Katsuhiro Ogawa, Takashi Minase and Tamenori Onoe

Department of Pathology, Sapporo Medical College, Chuo-ku, Minami 1, Nishi 17, Sapporo, Hokkaido, Japan

Glucose 6-phosphatase activity was studied histochemically in the oval cells of rat livers during the early stage of hepatocarcinogenesis induced by 3'-methyl-4-dimethylaminoazobenzene. Short-period perfusion fixation of the liver preserved both the ultrastructure of the liver cells and glucose 6-phosphatase activity excellently throughout the whole hepatic tissue. Under light microscopic examination of the liver of rats fed the azo dye diet, glucose 6-phosphatase activity was found in the oval cell proliferating area in varying degrees. The electron microscopic study demonstrated that the oval cells formed ductular structures with elaborated basal laminae, and were occasionally found within the space of Disse between the hepatocytes. Ultrastructurally, some oval cells were identical to bile ductular cells, while others showed various transitional cytostructural characteristics between ductular cells and hepatocytes.

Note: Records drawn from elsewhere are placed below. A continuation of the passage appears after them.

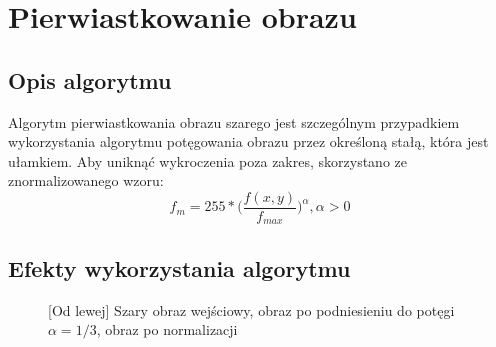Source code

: \documentclass[a4paper,12pt, titlepage]{report}
\begin{document}
\section{Pierwiastkowanie obrazu}
\subsection*{Opis algorytmu}
\par Algorytm pierwiastkowania obrazu szarego jest szczególnym przypadkiem wykorzystania algorytmu potęgowania obrazu przez określoną stałą, która jest ułamkiem. Aby uniknąć wykroczenia poza zakres, skorzystano ze znormalizowanego wzoru: \[f_{m}=255*\Big(\frac{f(x,y)}{f_{max}}\Big)^{\alpha},  \alpha>0\]
\subsection*{Efekty wykorzystania algorytmu}
\begin{figure}[h]
    \centering
    \caption{[Od lewej] Szary obraz wejściowy, obraz po podniesieniu do potęgi \(\alpha=1/3\), obraz po normalizacji}%
    \label{fig:rysunek}%
\end{figure}
\end{document}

An electron microscopic histochemical study revealed various intensities of glucose 6-phosphatase activity in the endoplasmic reticulum and nuclear envelope of the oval cells. The intensity of glucose 6-phosphatase activity in the oval cells was nearly proportional to their grade of morphological resemblance to the hepatocytes. The findings presented in this report indicate that the oval cells transform into hepatocytes through various transitional phases during azo dye carcinogenesis.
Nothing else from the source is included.